Background: Conduit pulmonary arterial stiffening and the resultant increase in pulmonary vascular impedance has emerged as an important underlying driver of pulmonary arterial hypertension (PAH) contributing to right heart failure. Thus, anti-remodeling therapy could be beneficial in decelerating disease progress. Given that matrix deposition is central to vascular remodeling, we evaluated the role of the collagen crosslinking enzyme lysyl-oxidase-like-2 (LOXL2) in this study.
Methods and Results: Human pulmonary artery (PA) endothelial cells subjected to hypoxia showed increased LOXL2 secretion into the media, while LOXL2 abundance in the cytosol is decreased. Rats were injected with either SU5416 followed by continuous exposure to hypoxia (SuHx) or exposed to monocrotaline (MCT) and placed at room air for four weeks, with half of the animals treated with PAT1251 (LOXL2 inhibitor).

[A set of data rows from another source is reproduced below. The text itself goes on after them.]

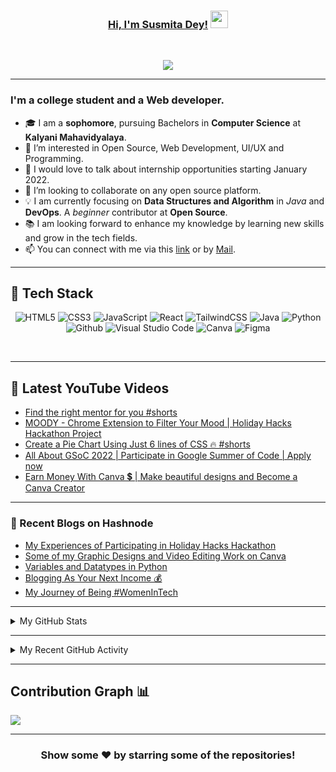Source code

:<!---
Susmita-Dey/Susmita-Dey is a ✨ special ✨ repository because its `README.md` (this file) appears on your GitHub profile.
You can click the Preview link to take a look at your changes.
--->

<h3 align="center">
	<a href="https://susmitadey.github.io/">Hi, I'm Susmita Dey!</a>
  <img src="https://media.giphy.com/media/hvRJCLFzcasrR4ia7z/giphy.gif" width="28">
</h3> <a href="https://github.com/Susmita-Dey/Susmita-Dey/"> </a>
<br/>

<!-- Typing SVG by DenverCoder1 - https://github.com/DenverCoder1/readme-typing-svg -->
<p align="center">
  <a href="https://github.com/DenverCoder1/readme-typing-svg"><img src="https://readme-typing-svg.herokuapp.com?lines=Computer+Science+Student;Web+Developer;Open%20Source%20|%20DevOps%20|%20Web+Development%20Enthusiastic;Always%20learning%20new%20things&center=true&width=580&height=45"></a>
</p>

---
<!-- <h1><img src="https://raw.githubusercontent.com/aemmadi/aemmadi/master/wave.gif" width="30px"> Hi, I’m Susmita Dey</h1> -->
<h3>I'm a college student and a Web developer.</h3>

- 🎓 I am a **sophomore**, pursuing Bachelors in **Computer Science** at **Kalyani Mahavidyalaya**. <br>
- 👀 I’m interested in Open Source, Web Development, UI/UX and Programming.
- 💬 I would love to talk about internship opportunities starting January 2022.
- 💞️ I’m looking to collaborate on any open source platform.
- 💡 I am currently focusing on **Data Structures and Algorithm** in *Java* and **DevOps**. A *beginner* contributor at **Open Source**. <br>
- 📚 I am looking forward to enhance my knowledge by learning new skills and grow in the tech fields.
- 📫 You can connect with me via this [link](https://bio.link/susmitadey) or by [Mail](mailto:susmitadey475@gmail.com).

---
<!-- <h2>📫 How to reach me:</h2> <br>
<a href="mailto:susmitadey475@gmail.com" target="_blank"><img src="images/official-gmail-icon.svg" alt="Gmail Logo" width="50"></a>&emsp;
<a href="https://www.linkedin.com/in/susmita-dey-15a15a210/" target="_blank"><img src="images/linkedin-icon-2.svg" alt="LinkedIn Logo" width="50"></a>&emsp;
<a href="https://twitter.com/its_SusmitaDey" target="_blank"><img src="images/twitter-6.svg" alt="Twitter Logo" width="80"></a>&emsp;
<a href="https://discord.gg/g7FmxB9uZp" target="_blank"><img src="images/discord-6.svg" alt="Discord Logo" width="60"></a>&emsp;
<a href="https://www.youtube.com/channel/UCsuzc8lqAbgUYo4yzpjtfSw" target="_blank"><img src="images/youtube-3.svg" alt="YouTube Logo" width="60"></a>&emsp;
<a href="https://dev.to/susmitadey"><img src="images/Dev.to image.png" alt="Dev.to Icon" width="70"></a>&emsp;&emsp; 

<hr/> -->
<h2> 🥞 Tech Stack</h2>
<p align="center">
<img alt="HTML5" src="https://img.shields.io/badge/html5-%23fca9ae.svg?style=for-the-badge&logo=html5&logoColor=140200"/>
<img alt="CSS3" src="https://img.shields.io/badge/css3-%23ffd2ce.svg?style=for-the-badge&logo=css3&logoColor=140200"/>
<img alt="JavaScript" src="https://img.shields.io/badge/javascript-%23e4626b.svg?style=for-the-badge&logo=javascript&logoColor=%23F7DF1E"/>
<img alt="React" src="https://img.shields.io/badge/nodejs-%23f2ca61.svg?style=for-the-badge&logo=nodejs&logoColor=%2361DAFB"/>
<img alt="TailwindCSS" src="https://img.shields.io/badge/tailwind css-%23fca9ae.svg?style=for-the-badge&logo=tailwind-css&logoColor=140200"/>
<img alt="Java" src="https://img.shields.io/badge/java-%23e4626b.svg?style=for-the-badge&logo=java&logoColor=140200"/>
<img alt="Python" src="https://img.shields.io/badge/python-%23fca9ae.svg?style=for-the-badge&logo=python&logoColor=140200"/>
<img alt="Github" src="https://img.shields.io/badge/github-%23e4626b.svg?style=for-the-badge&logo=github&logoColor=140200"/>
<img alt="Visual Studio Code" src="https://img.shields.io/badge/Visual Studio Code-f2ca61.svg?style=for-the-badge&logo=visual-studio-code&logoColor=140200"/>
<!-- <img alt="Figma" src="https://img.shields.io/badge/figma-%23ffd2ce.svg?style=for-the-badge&logo=figma&logoColor=140200" /> -->
<img alt="Canva" src="https://img.shields.io/badge/Canva-f2ca61.svg?style=for-the-badge&logo=canva&logoColor=140200"/>
<img alt="Figma" src="https://img.shields.io/badge/figma-%23e4626b.svg?style=for-the-badge&logo=figma&logoColor=140200" />
<!-- <img alt="Adobe After Effects" src="https://img.shields.io/badge/Adobe after effects-%23fca9ae.svg?style=for-the-badge&logo=Adobe-after-effects&logoColor=140200" /> -->
  </p>
<br>

---
## 🎥 Latest YouTube Videos

<!-- YOUTUBE-VIDEOS-LIST:START -->
- [Find the right mentor for you #shorts](https://www.youtube.com/watch?v=qLM-qrO3QPA)
- [MOODY - Chrome Extension to Filter Your Mood | Holiday Hacks Hackathon Project](https://www.youtube.com/watch?v=jSUDUitqoOI)
- [Create a Pie Chart Using Just 6 lines of CSS 🔥 #shorts](https://www.youtube.com/watch?v=-aOE6TRT5n4)
- [All About GSoC 2022 | Participate in Google Summer of Code | Apply now](https://www.youtube.com/watch?v=Caeu-HiKyXk)
- [Earn Money With Canva 💲 | Make beautiful designs and Become a Canva Creator](https://www.youtube.com/watch?v=o6vvzZi-Bc0)
<!-- YOUTUBE-VIDEOS-LIST:END -->

---

### 📙 Recent Blogs on Hashnode
<!-- BLOG-POST-LIST:START -->
- [My Experiences of Participating in Holiday Hacks Hackathon](https://susmitadey.hashnode.dev/my-experiences-of-participating-in-holiday-hacks-hackathon)
- [Some of my Graphic Designs and Video Editing Work on Canva](https://susmitadey.hashnode.dev/some-of-my-graphic-designs-and-video-editing-work-on-canva)
- [Variables and Datatypes in Python](https://susmitadey.hashnode.dev/variables-and-datatypes-in-python)
- [Blogging As Your Next Income 💰](https://susmitadey.hashnode.dev/blogging-as-your-next-income)
- [My Journey of Being #WomenInTech](https://susmitadey.hashnode.dev/my-journey-of-being-womenintech)
<!-- BLOG-POST-LIST:END -->

---

<!-- ## Stats 📈 -->
<details>
	<summary> My GitHub Stats</summary>
<br>
<p align="center">
<a href="https://github.com/Susmita-Dey">
  <img height="150em" src="https://github-readme-stats.vercel.app/api?username=Susmita-Dey&count_private=true&show_icons=true&bg_color=ffefe7&text_color=140200&title_color=e4626b&border_color=ffd2ce&icon_color=e4626b" />
  <img height="150em" src="https://github-readme-stats-eight-theta.vercel.app/api/top-langs/?username=Susmita-Dey&bg_color=ffefe7&text_color=140200&title_color=e4626b&border_color=ffd2ce&icon_color=e4626b&layout=compact&langs_count=10&exclude_repo=gamebase&hide=objective-c,c,java" />
</a>
</p>
</details>

---
<!-- ## Recent GitHub Activity -->
<details>
	<summary> My Recent GitHub Activity</summary>
<br>
	
<!--START_SECTION:activity-->
1. 🗣 Commented on [#102](https://github.com/Daksh777/TakeABreak/issues/102) in [Daksh777/TakeABreak](https://github.com/Daksh777/TakeABreak)
2. ❗️ Opened issue [#294](https://github.com/Devs-Dungeon/support/issues/294) in [Devs-Dungeon/support](https://github.com/Devs-Dungeon/support)
3. ❗️ Opened issue [#272](https://github.com/arpit456jain/CodingEasy/issues/272) in [arpit456jain/CodingEasy](https://github.com/arpit456jain/CodingEasy)
4. 🎉 Merged PR [#2](https://github.com/Susmita-Dey/Sukoon/pull/2) in [Susmita-Dey/Sukoon](https://github.com/Susmita-Dey/Sukoon)
5. 🗣 Commented on [#2](https://github.com/Susmita-Dey/Sukoon/issues/2) in [Susmita-Dey/Sukoon](https://github.com/Susmita-Dey/Sukoon)
6. ❗️ Closed issue [#20](https://github.com/opensourcecommunity-hub/join-the-community/issues/20) in [opensourcecommunity-hub/join-the-community](https://github.com/opensourcecommunity-hub/join-the-community)
7. 🗣 Commented on [#20](https://github.com/opensourcecommunity-hub/join-the-community/issues/20) in [opensourcecommunity-hub/join-the-community](https://github.com/opensourcecommunity-hub/join-the-community)
8. 🎉 Merged PR [#1](https://github.com/Susmita-Dey/Sukoon/pull/1) in [Susmita-Dey/Sukoon](https://github.com/Susmita-Dey/Sukoon)
9. 🗣 Commented on [#19](https://github.com/opensourcecommunity-hub/join-the-community/issues/19) in [opensourcecommunity-hub/join-the-community](https://github.com/opensourcecommunity-hub/join-the-community)
10. ❗️ Closed issue [#19](https://github.com/opensourcecommunity-hub/join-the-community/issues/19) in [opensourcecommunity-hub/join-the-community](https://github.com/opensourcecommunity-hub/join-the-community)
<!--END_SECTION:activity-->
	
</details>

---

## Contribution Graph 📊

<img
     src="https://activity-graph.herokuapp.com/graph?username=Susmita-Dey&theme=chartreuse-dark"
     />

---
<div align="center">

### Show some ❤️ by starring some of the repositories!

</div>

<!-- ![GitHub metrics](https://metrics.lecoq.io/Susmita-Dey)   -->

Animals in the PAH groups had markedly increased Fulton indices, while animals treated with PAT1251 were protected. The stress-strain relationship, indicative of passive vascular stiffness, shifted upward in SuHx and MCT rats while fully recovered with LOXL2 inhibition. Vascular reactivity of isolated PAs, showed decreased contractility and impaired endothelial function in PAH animals that was absent in controls. Right ventricular pressure-volume loops demonstrate restored PA pressures, and arterial elastance. Furthermore, right heart catheterization data was also corroborated in a LOXL2+/- mouse model, which we showed increased PA pressures and arterial elastance in wildtypes subjected to SuHx, while LOXL2+/- animals were protected.
Conclusion: At a cellular and tissue level, hypoxia results in increased LOXL2 secretion. This coincides with increased endothelial dysfunction, decreased smooth muscle cell contractility, and increased vessel stiffness. Animals exposed to SuHx or MCT demonstrate higher pulmonary artery pressures, increased right ventricular elastance, and impaired cardiac relaxation. Pharmacological LOXL2 inhibition or genetic knockdown are protective in models of PAH. This data suggests evaluating LOXL2’s role in pulmonary hypertension in more detail.